◆ Problem to solve:
Show all the lines in the data below that include the word "Broker".

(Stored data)
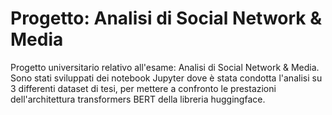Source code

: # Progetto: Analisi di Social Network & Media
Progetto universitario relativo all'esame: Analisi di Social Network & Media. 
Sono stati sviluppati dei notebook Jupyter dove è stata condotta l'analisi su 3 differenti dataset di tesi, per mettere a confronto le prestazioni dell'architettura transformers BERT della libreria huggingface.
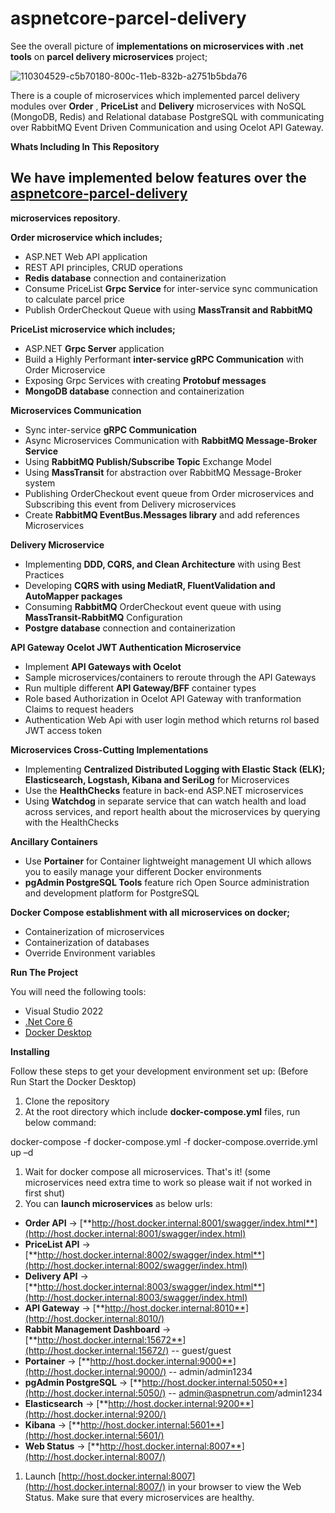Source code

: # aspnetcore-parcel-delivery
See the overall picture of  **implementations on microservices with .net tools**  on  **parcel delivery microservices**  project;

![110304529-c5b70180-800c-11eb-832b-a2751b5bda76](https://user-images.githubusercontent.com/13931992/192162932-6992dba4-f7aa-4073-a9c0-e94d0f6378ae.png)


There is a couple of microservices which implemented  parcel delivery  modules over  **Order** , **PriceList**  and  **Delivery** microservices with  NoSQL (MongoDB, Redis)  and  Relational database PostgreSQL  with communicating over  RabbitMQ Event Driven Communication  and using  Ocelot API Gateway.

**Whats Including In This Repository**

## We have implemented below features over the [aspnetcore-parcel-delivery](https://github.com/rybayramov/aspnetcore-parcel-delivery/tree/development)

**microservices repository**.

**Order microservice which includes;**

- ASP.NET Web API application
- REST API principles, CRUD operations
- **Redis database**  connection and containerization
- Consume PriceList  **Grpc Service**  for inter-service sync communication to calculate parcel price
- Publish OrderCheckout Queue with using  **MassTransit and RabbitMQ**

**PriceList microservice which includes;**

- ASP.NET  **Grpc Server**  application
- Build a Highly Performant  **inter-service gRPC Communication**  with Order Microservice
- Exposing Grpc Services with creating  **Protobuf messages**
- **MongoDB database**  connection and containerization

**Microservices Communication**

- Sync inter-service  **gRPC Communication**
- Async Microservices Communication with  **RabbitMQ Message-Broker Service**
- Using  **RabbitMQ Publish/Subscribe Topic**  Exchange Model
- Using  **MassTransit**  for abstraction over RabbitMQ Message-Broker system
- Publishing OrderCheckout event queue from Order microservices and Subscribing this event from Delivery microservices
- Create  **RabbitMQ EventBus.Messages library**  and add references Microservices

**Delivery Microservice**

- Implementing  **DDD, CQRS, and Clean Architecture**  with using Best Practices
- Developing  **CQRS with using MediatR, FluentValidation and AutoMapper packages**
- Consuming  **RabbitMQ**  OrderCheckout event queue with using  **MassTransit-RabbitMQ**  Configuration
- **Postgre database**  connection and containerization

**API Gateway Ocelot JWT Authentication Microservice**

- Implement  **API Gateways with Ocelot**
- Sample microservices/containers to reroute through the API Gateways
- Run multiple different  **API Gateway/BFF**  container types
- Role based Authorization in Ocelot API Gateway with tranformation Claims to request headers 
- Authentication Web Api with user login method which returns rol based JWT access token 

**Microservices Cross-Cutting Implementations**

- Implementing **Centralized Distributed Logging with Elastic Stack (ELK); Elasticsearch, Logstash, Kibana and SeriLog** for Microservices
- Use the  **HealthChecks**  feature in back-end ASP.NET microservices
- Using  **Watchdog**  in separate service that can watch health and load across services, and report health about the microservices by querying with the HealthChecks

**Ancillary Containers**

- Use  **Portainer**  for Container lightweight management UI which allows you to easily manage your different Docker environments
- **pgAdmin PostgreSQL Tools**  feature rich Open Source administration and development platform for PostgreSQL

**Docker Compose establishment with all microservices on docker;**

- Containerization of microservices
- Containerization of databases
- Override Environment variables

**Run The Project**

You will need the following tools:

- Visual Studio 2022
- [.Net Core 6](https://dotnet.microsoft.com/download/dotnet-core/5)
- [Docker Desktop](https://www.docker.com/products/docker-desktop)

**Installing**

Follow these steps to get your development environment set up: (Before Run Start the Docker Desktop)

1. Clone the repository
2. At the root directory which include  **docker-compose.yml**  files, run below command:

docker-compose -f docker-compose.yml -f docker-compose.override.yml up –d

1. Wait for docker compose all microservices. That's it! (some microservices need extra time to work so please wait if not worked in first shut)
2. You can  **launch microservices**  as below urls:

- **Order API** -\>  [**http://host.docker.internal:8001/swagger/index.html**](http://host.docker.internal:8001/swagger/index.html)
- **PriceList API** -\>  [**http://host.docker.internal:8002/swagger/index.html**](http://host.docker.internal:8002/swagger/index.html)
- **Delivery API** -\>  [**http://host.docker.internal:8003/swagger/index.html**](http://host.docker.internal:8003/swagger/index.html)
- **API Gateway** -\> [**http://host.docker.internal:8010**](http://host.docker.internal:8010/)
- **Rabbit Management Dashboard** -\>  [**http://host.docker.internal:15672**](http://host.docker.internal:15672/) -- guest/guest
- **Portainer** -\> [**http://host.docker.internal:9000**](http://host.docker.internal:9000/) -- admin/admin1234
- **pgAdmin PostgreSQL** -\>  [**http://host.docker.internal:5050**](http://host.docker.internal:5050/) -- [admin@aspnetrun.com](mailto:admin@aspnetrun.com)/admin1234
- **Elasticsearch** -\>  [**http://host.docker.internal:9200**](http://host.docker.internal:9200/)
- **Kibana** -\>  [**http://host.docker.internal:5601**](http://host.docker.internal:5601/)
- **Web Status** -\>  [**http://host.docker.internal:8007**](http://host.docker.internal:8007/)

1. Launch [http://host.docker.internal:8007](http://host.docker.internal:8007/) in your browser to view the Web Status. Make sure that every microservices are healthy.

---

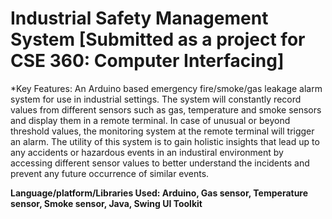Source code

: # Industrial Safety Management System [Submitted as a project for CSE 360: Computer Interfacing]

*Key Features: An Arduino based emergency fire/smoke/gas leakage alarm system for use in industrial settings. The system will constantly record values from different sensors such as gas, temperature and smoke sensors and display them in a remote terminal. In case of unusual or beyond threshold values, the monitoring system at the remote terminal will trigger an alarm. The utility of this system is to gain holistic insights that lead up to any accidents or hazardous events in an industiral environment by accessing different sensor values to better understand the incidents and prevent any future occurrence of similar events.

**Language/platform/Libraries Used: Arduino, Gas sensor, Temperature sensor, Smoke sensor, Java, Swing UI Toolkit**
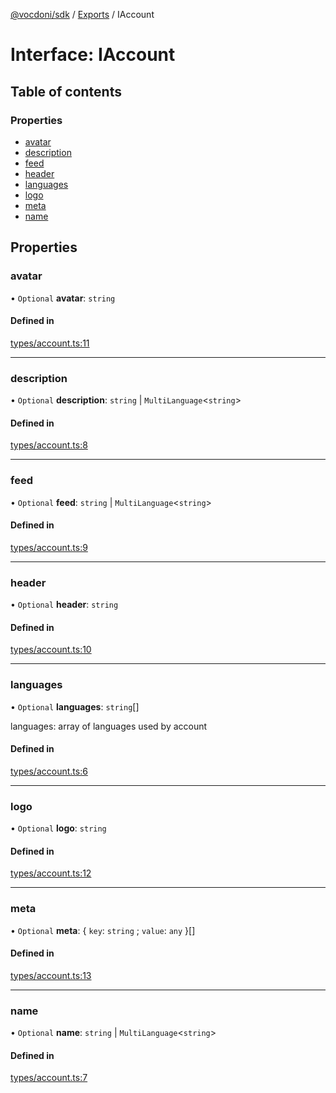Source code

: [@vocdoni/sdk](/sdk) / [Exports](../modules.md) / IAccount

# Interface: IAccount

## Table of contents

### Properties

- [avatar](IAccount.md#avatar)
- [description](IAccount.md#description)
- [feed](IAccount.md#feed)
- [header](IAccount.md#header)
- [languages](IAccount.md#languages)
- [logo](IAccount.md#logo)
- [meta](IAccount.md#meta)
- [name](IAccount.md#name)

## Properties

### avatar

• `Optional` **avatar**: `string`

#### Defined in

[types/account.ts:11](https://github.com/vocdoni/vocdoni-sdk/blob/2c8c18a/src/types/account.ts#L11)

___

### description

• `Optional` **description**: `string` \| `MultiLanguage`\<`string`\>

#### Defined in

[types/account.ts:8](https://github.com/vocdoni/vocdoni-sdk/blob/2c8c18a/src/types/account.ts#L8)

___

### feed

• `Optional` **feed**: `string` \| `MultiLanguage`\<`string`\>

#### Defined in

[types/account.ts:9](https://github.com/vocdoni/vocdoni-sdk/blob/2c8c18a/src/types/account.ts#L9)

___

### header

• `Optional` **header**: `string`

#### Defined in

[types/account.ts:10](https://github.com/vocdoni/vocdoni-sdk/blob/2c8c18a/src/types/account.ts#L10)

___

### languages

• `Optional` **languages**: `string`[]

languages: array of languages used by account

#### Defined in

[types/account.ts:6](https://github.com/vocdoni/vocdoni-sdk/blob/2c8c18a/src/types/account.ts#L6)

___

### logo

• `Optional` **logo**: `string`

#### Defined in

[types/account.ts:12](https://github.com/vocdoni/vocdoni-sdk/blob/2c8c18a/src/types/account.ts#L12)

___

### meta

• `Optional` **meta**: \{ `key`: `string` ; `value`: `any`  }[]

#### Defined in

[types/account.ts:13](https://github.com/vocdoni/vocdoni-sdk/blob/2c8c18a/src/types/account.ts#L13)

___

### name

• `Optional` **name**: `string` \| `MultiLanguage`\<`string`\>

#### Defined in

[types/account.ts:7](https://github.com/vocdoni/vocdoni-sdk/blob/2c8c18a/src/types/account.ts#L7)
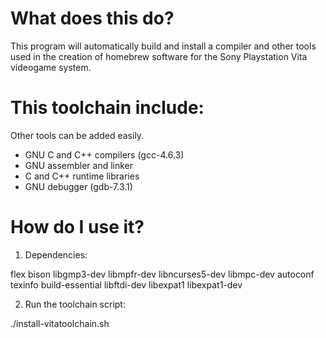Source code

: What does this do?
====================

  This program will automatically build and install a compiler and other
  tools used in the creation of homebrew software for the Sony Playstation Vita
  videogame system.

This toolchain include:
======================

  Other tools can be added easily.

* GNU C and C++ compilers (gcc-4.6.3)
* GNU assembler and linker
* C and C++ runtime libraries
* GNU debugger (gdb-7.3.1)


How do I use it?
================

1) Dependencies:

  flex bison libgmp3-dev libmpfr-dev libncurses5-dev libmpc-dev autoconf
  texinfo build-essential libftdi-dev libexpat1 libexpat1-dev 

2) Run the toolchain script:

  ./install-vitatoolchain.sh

---

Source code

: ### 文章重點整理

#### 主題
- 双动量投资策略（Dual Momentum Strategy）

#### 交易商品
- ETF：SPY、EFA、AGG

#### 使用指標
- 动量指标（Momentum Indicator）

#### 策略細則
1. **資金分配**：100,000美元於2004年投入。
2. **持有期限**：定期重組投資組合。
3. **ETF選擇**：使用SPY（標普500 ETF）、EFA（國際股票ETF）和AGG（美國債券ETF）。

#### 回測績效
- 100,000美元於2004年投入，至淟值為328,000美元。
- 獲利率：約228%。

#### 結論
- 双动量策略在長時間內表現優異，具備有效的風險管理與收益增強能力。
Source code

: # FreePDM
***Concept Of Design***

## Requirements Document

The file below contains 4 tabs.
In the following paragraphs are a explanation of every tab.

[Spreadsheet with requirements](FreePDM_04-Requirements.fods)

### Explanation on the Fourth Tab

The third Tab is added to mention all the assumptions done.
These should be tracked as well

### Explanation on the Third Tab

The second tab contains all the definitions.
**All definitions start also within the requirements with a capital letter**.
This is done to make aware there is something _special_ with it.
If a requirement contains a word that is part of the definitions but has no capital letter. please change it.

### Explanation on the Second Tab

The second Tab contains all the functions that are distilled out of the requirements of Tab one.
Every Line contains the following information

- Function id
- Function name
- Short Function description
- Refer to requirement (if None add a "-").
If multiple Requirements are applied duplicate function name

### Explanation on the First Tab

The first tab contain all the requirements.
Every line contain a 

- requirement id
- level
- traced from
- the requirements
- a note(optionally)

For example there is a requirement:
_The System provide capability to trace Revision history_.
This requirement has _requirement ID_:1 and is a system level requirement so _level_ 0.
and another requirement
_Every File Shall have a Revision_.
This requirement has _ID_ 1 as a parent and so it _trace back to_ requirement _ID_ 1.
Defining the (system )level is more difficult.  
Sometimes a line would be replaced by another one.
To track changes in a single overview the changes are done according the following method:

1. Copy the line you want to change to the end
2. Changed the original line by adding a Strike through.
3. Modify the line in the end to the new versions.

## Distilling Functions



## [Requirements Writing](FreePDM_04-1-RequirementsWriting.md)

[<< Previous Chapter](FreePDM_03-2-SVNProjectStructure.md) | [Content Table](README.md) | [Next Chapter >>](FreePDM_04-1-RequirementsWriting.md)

◆ Answer below:
- Async Microservices Communication with  **RabbitMQ Message-Broker Service**
- Using  **MassTransit**  for abstraction over RabbitMQ Message-Broker system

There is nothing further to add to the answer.